#### RECORDS FOR THIS TASK ####

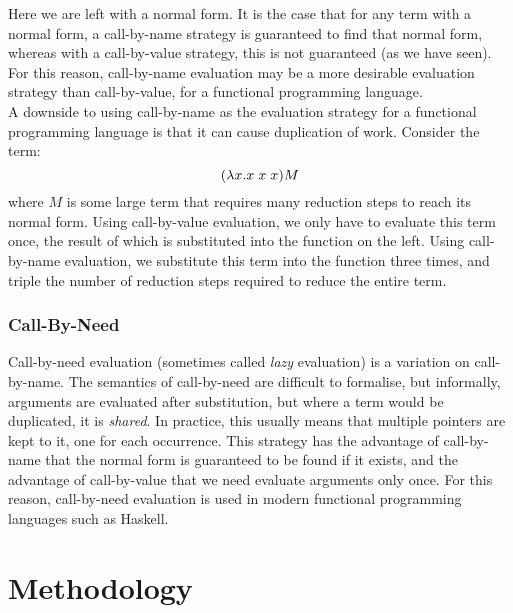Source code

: \documentclass{article}
\begin{document}
Here we are left with a normal form. It is the case that for any term with a normal form, a call-by-name strategy is guaranteed to find that normal form, whereas with a call-by-value strategy, this is not guaranteed (as we have seen). For this reason, call-by-name evaluation may be a more desirable evaluation strategy than call-by-value, for a functional programming language.
\\\indent A downside to using call-by-name as the evaluation strategy for a functional programming language is that it can cause duplication of work. Consider the term:
\[ (\lambda x.x \hspace{1mm} x \hspace{1mm} x)M \]
where $M$ is some large term that requires many reduction steps to reach its normal form. Using call-by-value evaluation, we only have to evaluate this term once, the result of which is substituted into the function on the left. Using call-by-name evaluation, we substitute this term into the function three times, and triple the number of reduction steps required to reduce the entire term.
\subsubsection{Call-By-Need}
Call-by-need evaluation (sometimes called \emph{lazy} evaluation) is a variation on call-by-name. The semantics of call-by-need are difficult to formalise, but informally, arguments are evaluated after substitution, but where a term would be duplicated, it is \emph{shared}. In practice, this usually means that multiple pointers are kept to it, one for each occurrence. This strategy has the advantage of call-by-name that the normal form is guaranteed to be found if it exists, and the advantage of call-by-value that we need evaluate arguments only once. For this reason, call-by-need evaluation is used in modern functional programming languages such as Haskell.

\pagebreak
\section{Methodology}
\end{document}
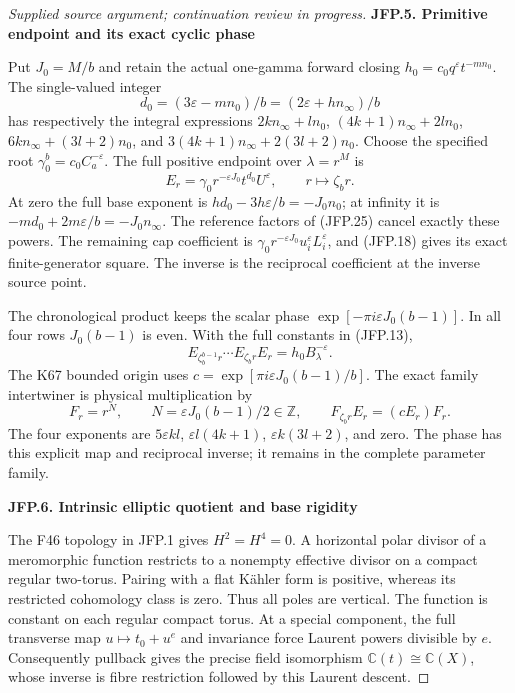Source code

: \begin{proof}[Supplied source argument; continuation review in progress]
\par

\medskip\noindent\textbf{JFP.5. Primitive endpoint and its exact cyclic phase}

\par\nobreak

Put \(J_0=M/b\) and retain the actual one-gamma forward closing
\(h_0=c_0q^\varepsilon t^{-mn_0}\). The single-valued integer
\[
 d_0=(3\varepsilon-mn_0)/b=(2\varepsilon+hn_\infty)/b
\tag{JFP.26}
\]
has respectively the integral expressions
\(2kn_\infty+ln_0\),
\((4k+1)n_\infty+2ln_0\),
\(6kn_\infty+(3l+2)n_0\), and
\(3(4k+1)n_\infty+2(3l+2)n_0\).
Choose the specified root \(\gamma_0^b=c_0C_a^{-\varepsilon}\).
The full positive endpoint over \(\lambda=r^M\) is
\[
 E_r=\gamma_0r^{-\varepsilon J_0}t^{d_0}U^\varepsilon,
 \qquad r\longmapsto\zeta_b r.
\tag{JFP.27}
\]
At zero the full base exponent is
\(hd_0-3h\varepsilon/b=-J_0n_0\); at infinity it is
\(-md_0+2m\varepsilon/b=-J_0n_\infty\).
The reference factors of (JFP.25) cancel exactly these powers.
The remaining cap coefficient is
\(\gamma_0r^{-\varepsilon J_0}u_i^\varepsilon L_i^\varepsilon\),
and (JFP.18) gives its exact finite-generator square. The inverse
is the reciprocal coefficient at the inverse source point.

The chronological product keeps the scalar phase
\(\exp[-\pi i\varepsilon J_0(b-1)]\). In all four rows
\(J_0(b-1)\) is even. With the full constants in (JFP.13),
\[
 E_{\zeta_b^{b-1}r}\cdots E_{\zeta_b r}E_r
 =h_0 B_\lambda^{-\varepsilon}.
\tag{JFP.28}
\]
The K67 bounded origin uses
\(c=\exp[\pi i\varepsilon J_0(b-1)/b]\). The exact family
intertwiner is physical multiplication by
\[
 F_r=r^N,\qquad N=\varepsilon J_0(b-1)/2\in\mathbb Z,
 \qquad F_{\zeta_b r}E_r=(cE_r)F_r.
\tag{JFP.29}
\]
The four exponents are \(5\varepsilon kl\),
\(\varepsilon l(4k+1)\), \(\varepsilon k(3l+2)\), and zero.
The phase has this explicit map and reciprocal inverse; it remains
in the complete parameter family.

\par

\medskip\noindent\textbf{JFP.6. Intrinsic elliptic quotient and base rigidity}

\par\nobreak

The F46 topology in JFP.1 gives \(H^2=H^4=0\). A horizontal
polar divisor of a meromorphic function restricts to a nonempty
effective divisor on a compact regular two-torus. Pairing with a
flat Kähler form is positive, whereas its restricted cohomology
class is zero. Thus all poles are vertical. The function is
constant on each regular compact torus. At a special component,
the full transverse map \(u\mapsto t_0+u^e\) and invariance
force Laurent powers divisible by \(e\). Consequently pullback
gives the precise field isomorphism \(\mathbb C(t)\cong\mathbb C(X)\),
whose inverse is fibre restriction followed by this Laurent descent.


\end{proof}
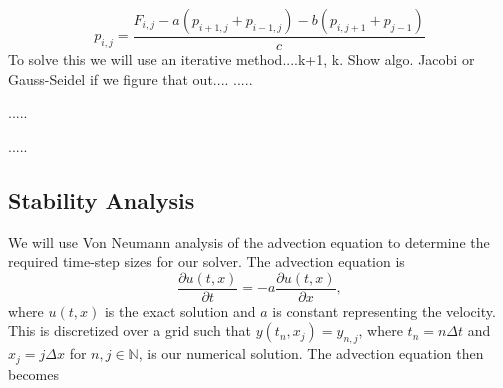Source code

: \begin{equation}
    p_{i,j} = \frac{F_{i,j} - a(p_{i+1,j} + p_{i-1,j}) - b(p_{i,j+1}+p_{j-1})}{c}
\end{equation}
To solve this we will use an iterative method....k+1, k. Show algo. Jacobi or Gauss-Seidel if we figure that out....
.....

.....

.....

\subsection{Stability Analysis}
\label{subsec:von_neumann}

We will use Von Neumann analysis of the advection equation to determine the required time-step sizes for our solver. The advection equation is
\begin{equation}
    \frac{\partial u(t,x)}{\partial t} = -a \frac{\partial u(t,x)}{\partial x},
\end{equation}
where $u(t,x)$ is the exact solution and $a$ is constant representing the velocity. This is discretized over a grid such that $y(t_n,x_j)=y_{n,j}$, where $t_n = n\Delta t$ and $x_j = j\Delta x$ for $n,j\in\mathbb{N}$, is our numerical solution. The advection equation then becomes

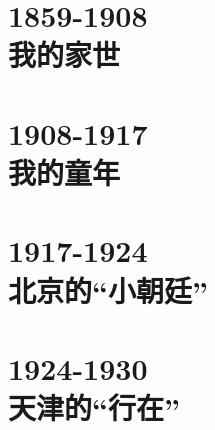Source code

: \documentclass[oneside,openright,headings=optiontohead]{scrbook}
\begin{document}
\begin{figure}[ht]
	\begin{center}
		
	\end{center}
\end{figure}
\newpage
{\color{TEXTColor}
\begin{multicols}{2}
\tableofcontents
\end{multicols}
\thispagestyle{empty}
\newpage
\part{1859-1908\\\hspace{1cm}我的家世}
\begin{multicols}{2}





\end{multicols}
\part{1908-1917\\\hspace{1cm}我的童年}
\begin{multicols}{2}






\end{multicols}
\part{1917-1924\\\hspace{1cm}北京的“小朝廷”}
\begin{multicols}{2}













\end{multicols}
\part{1924-1930\\\hspace{1cm}天津的“行在”}
\begin{multicols}{2}







\end{multicols}
}
\end{document}
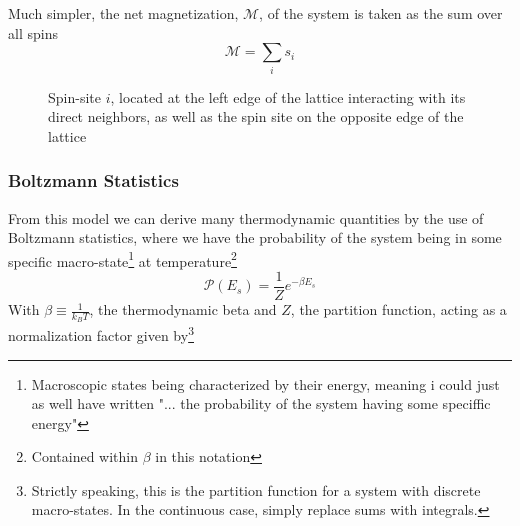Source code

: \documentclass[10pt,showpacs,preprintnumbers,amsmath,amssymb,nofootinbib,aps,prl,twocolumn,groupedaddress,superscriptaddress,showkeys]{revtex4-1}
\begin{document}
    Much simpler, the net magnetization, $\mathcal M$, of the system is taken as the sum over all spins
    \begin{equation*}
      \mathcal M = \sum_i s_i
    \end{equation*}
      \begin{figure}[H]
      \centering
      \caption{Spin-site $i$, located at the left edge of the lattice interacting with its direct neighbors, as well as the spin site on the opposite edge of the lattice
      \label{fig:ising_periodic bounds}}
    \end{figure}

    \subsubsection{Boltzmann Statistics}
      From this model we can derive many thermodynamic quantities by the use of Boltzmann statistics, where we have the probability of the system being in some specific macro-state\footnote{Macroscopic states being characterized by their energy, meaning i could just as well have written "... the probability of the system having some speciffic energy"} at temperature\footnote{Contained within $\beta$ in this notation}
      \begin{equation}
        \mathcal P(E_s) = \frac{1}{Z} e^{-\beta E_s}
      \end{equation}
      With $\beta \equiv \frac{1}{k_B T}$, the thermodynamic beta and $Z$, the partition function, acting as a normalization factor given by\footnote{Strictly speaking, this is the partition function for a system with discrete macro-states. In the continuous case, simply replace sums with integrals.}
\end{document}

####

Each line above that contains "four" counts once; report the total of such lines and nothing more.

2